EXERCISE DESCRIPTION
Look through the material below and return every line that contains "Graphs".

Content starts

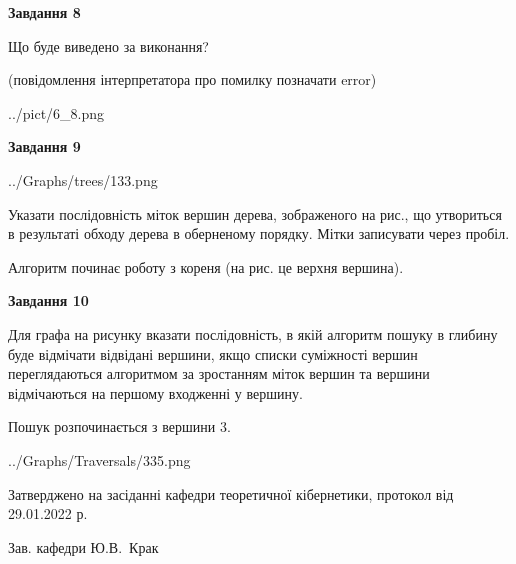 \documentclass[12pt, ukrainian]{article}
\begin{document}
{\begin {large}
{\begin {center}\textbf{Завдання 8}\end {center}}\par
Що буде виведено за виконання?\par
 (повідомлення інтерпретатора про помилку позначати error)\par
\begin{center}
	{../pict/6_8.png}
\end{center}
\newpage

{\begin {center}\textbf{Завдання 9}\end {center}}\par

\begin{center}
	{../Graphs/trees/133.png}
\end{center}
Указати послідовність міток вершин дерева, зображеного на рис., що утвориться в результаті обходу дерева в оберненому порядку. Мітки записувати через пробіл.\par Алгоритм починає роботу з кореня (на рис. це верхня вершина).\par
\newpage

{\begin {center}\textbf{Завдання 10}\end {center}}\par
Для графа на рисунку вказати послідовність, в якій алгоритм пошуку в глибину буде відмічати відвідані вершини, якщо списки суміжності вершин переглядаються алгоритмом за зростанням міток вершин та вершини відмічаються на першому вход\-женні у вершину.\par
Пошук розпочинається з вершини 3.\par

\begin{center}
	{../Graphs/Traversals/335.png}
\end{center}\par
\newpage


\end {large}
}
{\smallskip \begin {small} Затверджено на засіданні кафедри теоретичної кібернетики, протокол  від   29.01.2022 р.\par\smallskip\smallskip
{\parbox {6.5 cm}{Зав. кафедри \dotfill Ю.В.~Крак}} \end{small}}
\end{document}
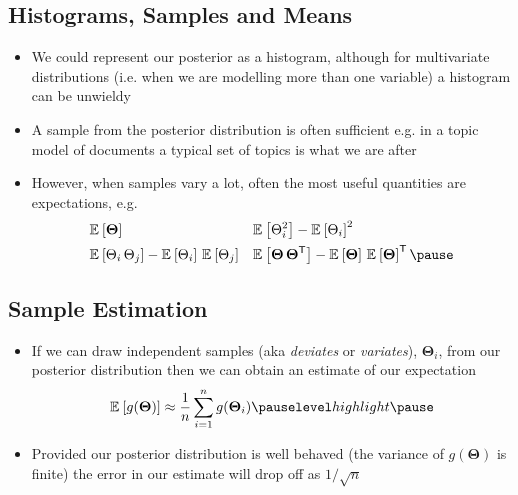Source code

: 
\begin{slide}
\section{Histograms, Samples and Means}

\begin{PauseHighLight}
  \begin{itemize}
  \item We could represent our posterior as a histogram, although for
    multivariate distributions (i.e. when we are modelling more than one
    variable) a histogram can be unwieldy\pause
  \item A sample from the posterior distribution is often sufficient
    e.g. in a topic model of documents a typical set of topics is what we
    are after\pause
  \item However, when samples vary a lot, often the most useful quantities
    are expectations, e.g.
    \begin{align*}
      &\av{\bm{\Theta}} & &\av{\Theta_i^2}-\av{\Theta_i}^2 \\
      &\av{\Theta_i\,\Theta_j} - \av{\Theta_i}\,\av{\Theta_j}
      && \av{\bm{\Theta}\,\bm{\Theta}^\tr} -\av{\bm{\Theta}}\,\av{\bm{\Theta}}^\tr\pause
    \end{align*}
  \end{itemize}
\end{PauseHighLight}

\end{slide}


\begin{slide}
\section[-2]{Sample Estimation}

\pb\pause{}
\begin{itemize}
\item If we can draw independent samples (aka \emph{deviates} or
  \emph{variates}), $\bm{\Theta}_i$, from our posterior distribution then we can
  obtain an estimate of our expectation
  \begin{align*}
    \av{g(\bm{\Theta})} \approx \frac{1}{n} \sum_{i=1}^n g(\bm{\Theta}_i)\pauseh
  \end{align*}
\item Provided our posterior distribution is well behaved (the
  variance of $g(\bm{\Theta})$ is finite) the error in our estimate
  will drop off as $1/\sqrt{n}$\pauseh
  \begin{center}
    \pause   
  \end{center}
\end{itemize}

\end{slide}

Content ends

FINISHED TASK
	{../Graphs/trees/133.png}
	{../Graphs/Traversals/335.png}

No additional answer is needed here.